Ask Daniellexo: A Tale of Two Etsy Shops

This is the very first advice column, and I wanted to kick it off with a common issue for creative workaholics (like you and me). The first person to reach out and ask for my advice was Lana Manis, who is clearly creative, and clearly working too hard! Lana runs two really dreamy Etsy Shops, and is pulling her hair out trying to to get focused.

Hi Danielle!

I have a question. I have two Etsy shops, Simple Joys Paperie and Honeysuckle Lane. Simple Joys Paperie was started in 2008. My main products are the vintage book wreaths, heart in hand love tokens, and jewelry with paper designs in soldered charms. Honeysuckle Lane was started years and years ago and later was added to Etsy as well. I do all sorts of folk art from watercolors to block printing to dolls to pincushions to wool applique to recycled wool flower pins to silk ribbon embroidery… whew!

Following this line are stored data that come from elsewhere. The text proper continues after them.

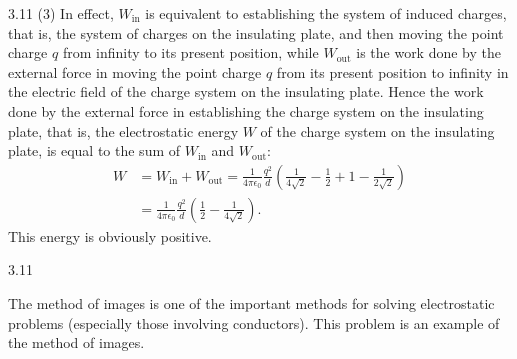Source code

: \begin{solution}{3.11}
(3) In effect, $W_{\mathrm{in}}$ is equivalent to establishing the system of induced charges, that is, the system of charges on the insulating plate, and then moving the point charge $q$ from infinity to its present position, while $W_{\mathrm{out}}$ is the work done by the external force in moving the point charge $q$ from its present position to infinity in the electric field of the charge system on the insulating plate. Hence the work done by the external force in establishing the charge system on the insulating plate, that is, the electrostatic energy $W$ of the charge system on the insulating plate, is equal to the sum of $W_{\mathrm{in}}$ and $W_{\mathrm{out}}$:
\begin{align*}
W&=W_{\mathrm{in}}+W_{\mathrm{out}}
=\frac{1}{4\pi\epsilon_0}\frac{q^2}{d}
\left(\frac{1}{4\sqrt{2}}-\frac{1}{2}+1-\frac{1}{2\sqrt{2}}\right)\\
&=\frac{1}{4\pi\epsilon_0}\frac{q^2}{d}
\left(\frac{1}{2}-\frac{1}{4\sqrt{2}}\right).
\end{align*}
This energy is obviously positive.

\begin{figbox}{3.11}
\end{figbox}

\begin{commentary}
The method of images is one of the important methods for solving electrostatic problems (especially those involving conductors). This problem is an example of the method of images.
\end{commentary}
\end{solution}

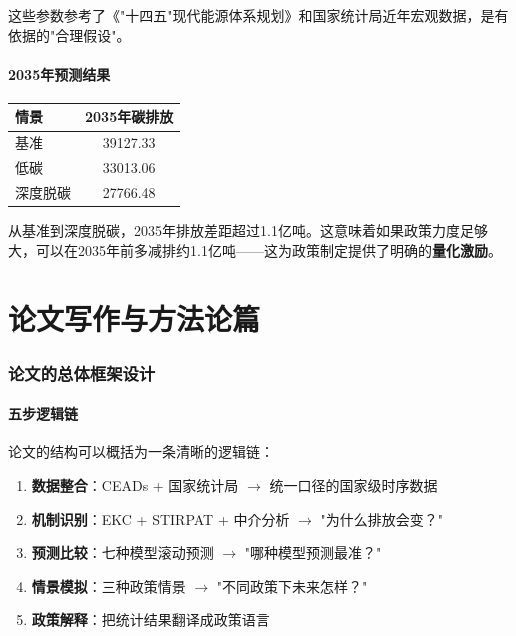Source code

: \documentclass[12pt, a4paper]{article}
\begin{document}
\begin{tipbox}[参数不是拍脑袋定的]
这些参数参考了《"十四五"现代能源体系规划》和国家统计局近年宏观数据，是有依据的"合理假设"。
\end{tipbox}

\subsection{2035年预测结果}

\begin{table}[H]
\centering
\begin{tabular}{lc}
\toprule
\textbf{情景} & \textbf{2035年碳排放} \\
\midrule
基准 & 39127.33 \\
低碳 & 33013.06 \\
深度脱碳 & 27766.48 \\
\bottomrule
\end{tabular}
\end{table}

\begin{tipbox}[怎么读这个结果？]
从基准到深度脱碳，2035年排放差距超过1.1亿吨。这意味着如果政策力度足够大，可以在2035年前多减排约1.1亿吨——这为政策制定提供了明确的\textbf{量化激励}。
\end{tipbox}

\part{论文写作与方法论篇}

\section{论文的总体框架设计}

\subsection{五步逻辑链}

论文的结构可以概括为一条清晰的逻辑链：
\begin{enumerate}[leftmargin=2em]
\item \textbf{数据整合}：CEADs + 国家统计局 $\to$ 统一口径的国家级时序数据
\item \textbf{机制识别}：EKC + STIRPAT + 中介分析 $\to$ "为什么排放会变？"
\item \textbf{预测比较}：七种模型滚动预测 $\to$ "哪种模型预测最准？"
\item \textbf{情景模拟}：三种政策情景 $\to$ "不同政策下未来怎样？"
\item \textbf{政策解释}：把统计结果翻译成政策语言
\end{enumerate}
\end{document}
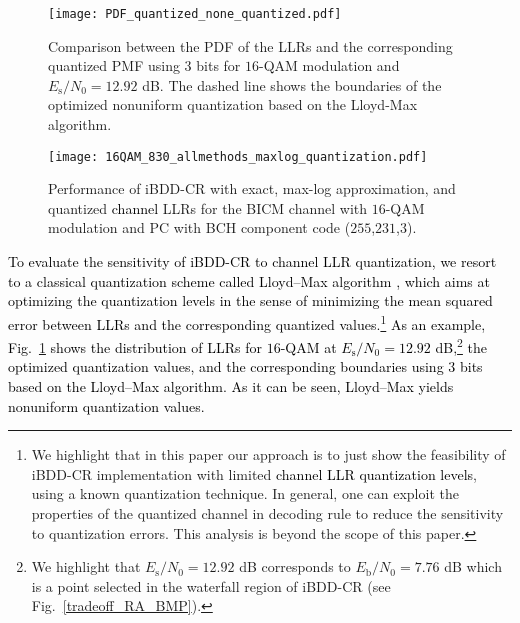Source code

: \documentclass[journal]{IEEEtran}
\newcommand{\SH}{\textcolor{black}}
\newcommand{\GL}{\textcolor{black}}
\begin{document}
\begin{figure}[t] \centering 
	\texttt{[image: PDF\_quantized\_none\_quantized.pdf]}  
	\caption{Comparison between the PDF of the LLRs and the corresponding quantized PMF using $3$ bits for $16$-QAM modulation and $E_\mathrm{s}/N_0=12.92$ dB. The dashed line shows the boundaries of the optimized nonuniform quantization based on the Lloyd-Max algorithm.}  \vspace{-4ex}
	\label{quant_comp} 
\end{figure} 


\begin{figure}[t] \centering 
	\texttt{[image: 16QAM\_830\_allmethods\_maxlog\_quantization.pdf]}  
	\caption{Performance of iBDD-CR with exact, max-log approximation, and quantized \SH{channel} LLRs for the BICM channel with $16$-QAM modulation and PC with BCH component code ($255$,$231$,$3$).}  %
	\label{Max_loyd_alg} 
\end{figure}  

 
\SH{To evaluate the sensitivity of iBDD-CR to channel LLR quantization,
we resort to a classical quantization scheme called \GL{Lloyd–Max} algorithm \cite{Max1960,Lloyd1980}, which \GL{aims at optimizing} the quantization levels in the sense of minimizing the mean squared error between LLRs and the corresponding quantized values.\footnote{We highlight that in this paper our approach is to just show the feasibility of iBDD-CR implementation with limited \SH{channel LLR quantization levels}, using a known quantization technique. In general, one can exploit the properties of the quantized channel in decoding rule to reduce the sensitivity to quantization errors. This analysis is beyond the scope of this paper.}
As an example, Fig.~\ref{quant_comp} shows the distribution of LLRs for $16$-QAM at $E_\mathrm{s}/N_0=12.92$ dB,\footnote{We highlight that $E_\mathrm{s}/N_0=12.92$ dB corresponds to $E_\mathrm{b}/N_0=7.76$ dB which is a point selected in the waterfall region of iBDD-CR (see Fig.~\ref{tradeoff_RA_BMP}).} the optimized quantization values, and the corresponding boundaries using $3$ bits based on the \GL{Lloyd–Max} algorithm. 
As it can be seen, Lloyd–Max yields nonuniform quantization values.} 
\end{document}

Here’s the problem, if you haven’t already guessed. I have to narrow down what I do! I want to concentrate on only a few things and be recognized for those creations. As it is now, many of my customers have no idea I am Honeysuckle Lane AND Simple Joys Paperie because my work is so different. I also don’t have the time or the space to do everything.

Should I keep both business names and have separate shops and separate websites? Should I have one website and link to a page for the other business? Or should I drop both names and go with something like Lana Manis Designs or Lana Manis Folk Art and have everything under that single name?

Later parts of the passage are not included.